• Policy \(\pi\) chooses an action based on the current state so \(a_t=a\) with probability \(\pi(a|s_t)\)
  • Shorthand for deterministic policy: \(a_t=\pi(s_t)\)

• Probability of trajectory \(\tau =(s_0, a_0, s_1, ... s_t, a_t)\) $$ \mathbb{P}_{\mu_0}^\pi (\tau) = \mu_0(s_0)\pi(a_0 \mid s_0) \cdot \displaystyle\prod_{i=1}^t {P}(s_i \mid s_{i-1}, a_{i-1}) \pi(a_i \mid s_i) $$
• Probability of \(s\) at \(t\) $$ \mathbb{P}^\pi_t(s ; \mu_0) = \displaystyle\sum_{\substack{s_{0:t-1}\\ a_{0:t-1}}} \mathbb{P}^\pi_{\mu_0} (s_{0:t}, a_{0:t-1} \mid s_t = s) $$

• Probability vector of \(s\) at \(t\): \(d_{\mu_0,t}^\pi(s) = \mathbb{P}^\pi_t(s ; \mu_0)  \) evolves as $$ d_{\mu_0,t+1}^\pi=P_\pi^\top d_{\mu_0,t}^\pi $$ where \(P_\pi\) at row \(s\) and column \(s'\) is \(\mathbb E_{a\sim \pi(s)}[P(s'\mid s,a)]\)
• Discounted "steady-state" distribution (PSet 2) $$ d^\pi_{\mu_0} = (1 - \gamma) \displaystyle\sum_{t=0}^\infty \gamma^t d_{\mu_0,t}^\pi$$

Food for thought:

• How are these distributions different when
  • Initial states are different
  • Policies are different (Performance Difference Lemma)
  • Transitions are different (Simulation Lemma)

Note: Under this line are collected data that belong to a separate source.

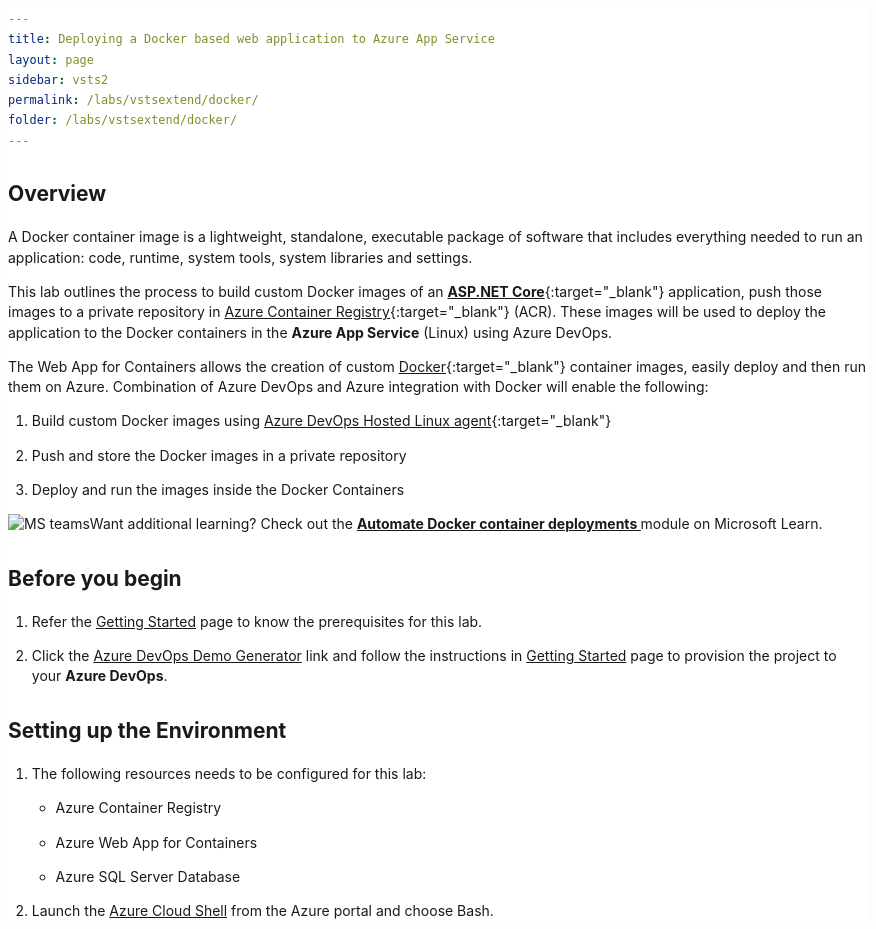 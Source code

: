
 ```yaml
---
title: Deploying a Docker based web application to Azure App Service
layout: page
sidebar: vsts2
permalink: /labs/vstsextend/docker/
folder: /labs/vstsextend/docker/
---
```

<div class="rw-ui-container"></div>

## Overview

A Docker container image is a lightweight, standalone, executable package of software that includes everything needed to run an application: code, runtime, system tools, system libraries and settings.

This lab outlines the process to build custom Docker images of an [**ASP.NET Core**](https://docs.docker.com/engine/examples/dotnetcore){:target="_blank"} application, push those images to a private repository in [Azure Container Registry](https://azure.microsoft.com/en-in/services/container-registry/){:target="_blank"} (ACR). These images will be used to deploy the application to the Docker containers in the **Azure App Service** (Linux) using Azure DevOps.

The Web App for Containers allows the creation of custom [Docker](https://www.docker.com/what-docker){:target="_blank"} container images, easily deploy and then run them on Azure. Combination of Azure DevOps and Azure integration with Docker will enable the following:

1. Build custom Docker images using [Azure DevOps Hosted Linux agent](https://docs.microsoft.com/en-us/azure/devops/pipelines/agents/agents?view=vsts){:target="_blank"}

1. Push and store the Docker images in a private repository

1. Deploy and run the images inside the Docker Containers

<div class="bg-slap"><img src="./images/mslearn.png" class="img-icon-cloud" alt="MS teams" style="width: 48px; height: 48px;">Want additional learning? Check out the <a href="https://docs.microsoft.com/en-us/learn/modules/deploy-docker/" target="_blank"><b><u> Automate Docker container deployments </u></b></a> module on Microsoft Learn.</div>

## Before you begin

1. Refer the [Getting Started](../Setup/) page to know the prerequisites for this lab.

1. Click the [Azure DevOps Demo Generator](https://azuredevopsdemogenerator.azurewebsites.net/?Name=Docker&TemplateId=77363) link and follow the instructions in [Getting Started](../Setup/) page to provision the project to your **Azure DevOps**.

## Setting up the Environment

1. The following resources needs to be configured for this lab:

   * Azure Container Registry

   * Azure Web App for Containers

   * Azure SQL Server Database

1. Launch the [Azure Cloud Shell](https://docs.microsoft.com/en-in/azure/cloud-shell/overview) from the Azure portal and choose Bash.
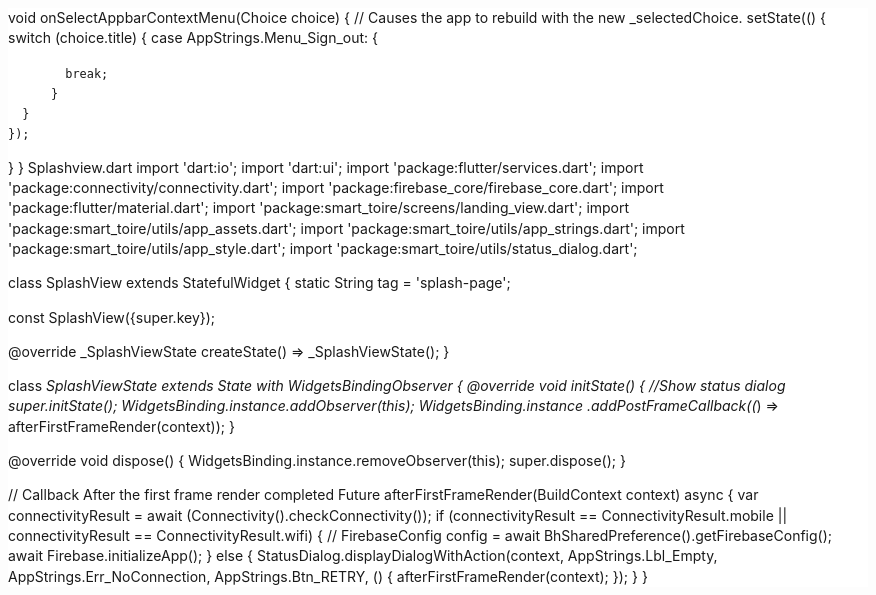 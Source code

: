   void onSelectAppbarContextMenu(Choice choice) {
    // Causes the app to rebuild with the new _selectedChoice.
    setState(() {
      switch (choice.title) {
        case AppStrings.Menu_Sign_out:
          {

            break;
          }
      }
    });
  }
}
Splashview.dart
import 'dart:io';
import 'dart:ui';
import 'package:flutter/services.dart';
import 'package:connectivity/connectivity.dart';
import 'package:firebase_core/firebase_core.dart';
import 'package:flutter/material.dart';
import 'package:smart_toire/screens/landing_view.dart';
import 'package:smart_toire/utils/app_assets.dart';
import 'package:smart_toire/utils/app_strings.dart';
import 'package:smart_toire/utils/app_style.dart';
import 'package:smart_toire/utils/status_dialog.dart';

class SplashView extends StatefulWidget {
  static String tag = 'splash-page';

  const SplashView({super.key});

  @override
  _SplashViewState createState() => _SplashViewState();
}

class _SplashViewState extends State<SplashView> with WidgetsBindingObserver {
  @override
  void initState() {
    //Show status dialog
    super.initState();
    WidgetsBinding.instance.addObserver(this);
    WidgetsBinding.instance
        .addPostFrameCallback((_) => afterFirstFrameRender(context));
  }

  @override
  void dispose() {
    WidgetsBinding.instance.removeObserver(this);
    super.dispose();
  }

// Callback After the first frame render completed
  Future<void> afterFirstFrameRender(BuildContext context) async {
    var connectivityResult = await (Connectivity().checkConnectivity());
    if (connectivityResult == ConnectivityResult.mobile ||
        connectivityResult == ConnectivityResult.wifi) {
      // FirebaseConfig config = await BhSharedPreference().getFirebaseConfig();
      await Firebase.initializeApp();
    } else {
      StatusDialog.displayDialogWithAction(context, AppStrings.Lbl_Empty,
          AppStrings.Err_NoConnection, AppStrings.Btn_RETRY, () {
        afterFirstFrameRender(context);
      });
    }
  }
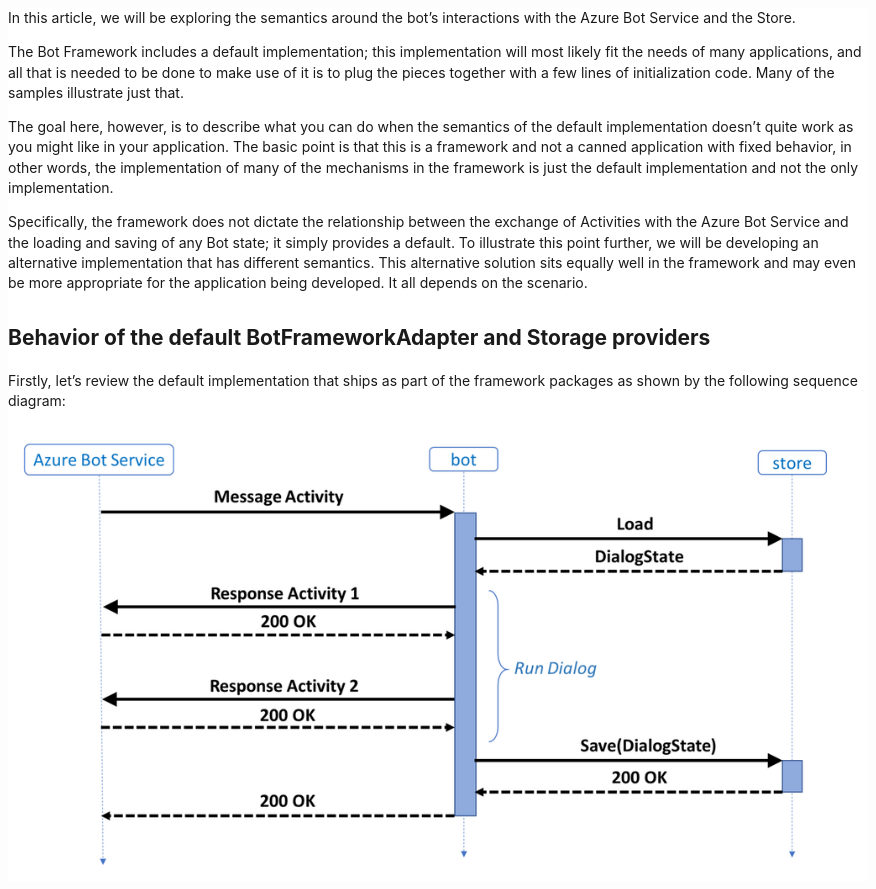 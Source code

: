 In this article, we will be exploring the semantics around the bot’s interactions with the Azure Bot Service and the Store.

The Bot Framework includes a default implementation; this implementation will most likely fit the needs of many 
applications, and all that is needed to be done to make use of it is to plug the pieces together with a few lines of 
initialization code. Many of the samples illustrate just that.

The goal here, however, is to describe what you can do when the semantics of the default implementation doesn’t quite work
as you might like in your application. The basic point is that this is a framework and not a canned application with 
fixed behavior, in other words, the implementation of many of the mechanisms in the framework is just the default 
implementation and not the only implementation.

Specifically, the framework does not dictate the relationship between the exchange of Activities with the Azure 
Bot Service and the loading and saving of any Bot state; it simply provides a default. To illustrate this point further, 
we will be developing an alternative implementation that has different semantics. This alternative solution sits 
equally well in the framework and may even be more appropriate for the application being developed. It all depends on the scenario.

## Behavior of the default BotFrameworkAdapter and Storage providers

Firstly, let’s review the default implementation that ships as part of the framework packages as shown by the following 
sequence diagram:

![scaleout diagram](../media/scale-out/scale-out-default.png)
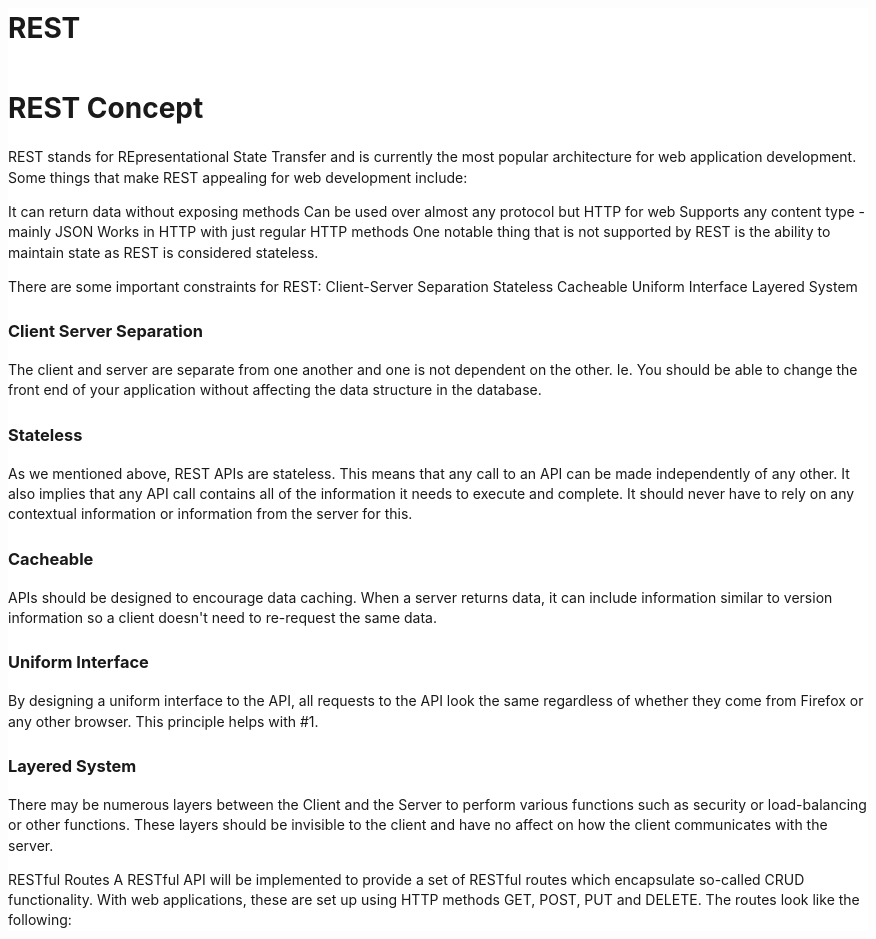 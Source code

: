 #  REST

# REST Concept
REST stands for REpresentational State Transfer and is currently the most popular architecture for web application development. Some things that make REST appealing for web development include:

It can return data without exposing methods
Can be used over almost any protocol but HTTP for web
Supports any content type - mainly JSON
Works in HTTP with just regular HTTP methods
One notable thing that is not supported by REST is the ability to maintain state as REST is considered stateless.

There are some important constraints for REST:
      Client-Server Separation
      Stateless
      Cacheable
      Uniform Interface
Layered System
### Client Server Separation

The client and server are separate from one another and one is not dependent on the other. Ie. You should be able to change the front end of your application without affecting the data structure in the database.

### Stateless

As we mentioned above, REST APIs are stateless. This means that any call to an API can be made independently of any other. It also implies that any API call contains all of the information it needs to execute and complete. It should never have to rely on any contextual information or information from the server for this.

### Cacheable

APIs should be designed to encourage data caching. When a server returns data, it can include information similar to version information so a client doesn't need to re-request the same data.

### Uniform Interface

By designing a uniform interface to the API, all requests to the API look the same regardless of whether they come from Firefox or any other browser. This principle helps with #1. 

### Layered System

There may be numerous layers between the Client and the Server to perform various functions such as security or load-balancing or other functions. These layers should be invisible to the client and have no affect on how the client communicates with the server.

RESTful Routes
A RESTful API will be implemented to provide a set of RESTful routes which encapsulate so-called CRUD functionality. With web applications, these are set up using HTTP methods GET, POST, PUT and DELETE. The routes look like the following:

• Evaluate policy by cumulative reward
  • \(V^\pi(s) = \mathbb E[\sum_{t=0}^\infty \gamma^t r(s_t,a_t) | s_0=s,P,\pi]\)
  • \(Q^\pi(s, a) = \mathbb E[\sum_{t=0}^\infty \gamma^t r(s_t,a_t) | s_0=s, a_0=a,P,\pi]\)
• For finite horizon, for \(t=0,...H-1\),
  • \(V_t^\pi(s) = \mathbb E[\sum_{k=t}^{H-1} r(s_k,a_k) | s_t=s,P,\pi]\)
  • \(Q_t^\pi(s, a) = \mathbb E[\sum_{k=t}^{H-1} r(s_k,a_k) | s_t=s, a_t=a,P,\pi]\)

Recursive Bellman Expectation Equation:

• Discounted Infinite Horizon
  •  \(V^{\pi}(s) = \mathbb{E}_{a \sim \pi(s)} \left[ r(s, a) + \gamma \mathbb{E}_{s' \sim P( s, a)} [V^\pi(s')] \right]\)
  • \(Q^{\pi}(s, a) = r(s, a) + \gamma \mathbb{E}_{s' \sim P( s, a)} \left[ V^\pi(s') \right]\)
• Finite Horizon,  for \(t=0,\dots H-1\),
  • \(V^{\pi}_t(s) = \mathbb{E}_{a \sim\pi_t(s) } \left[ r(s, a) + \mathbb{E}_{s' \sim P(s, a)} [V^\pi_{t+1}(s')] \right]\)
  • \(Q^{\pi}_t(s) =  r(s, a) + \mathbb{E}_{s' \sim P(s, a)} [V^\pi_{t+1}(s')] \)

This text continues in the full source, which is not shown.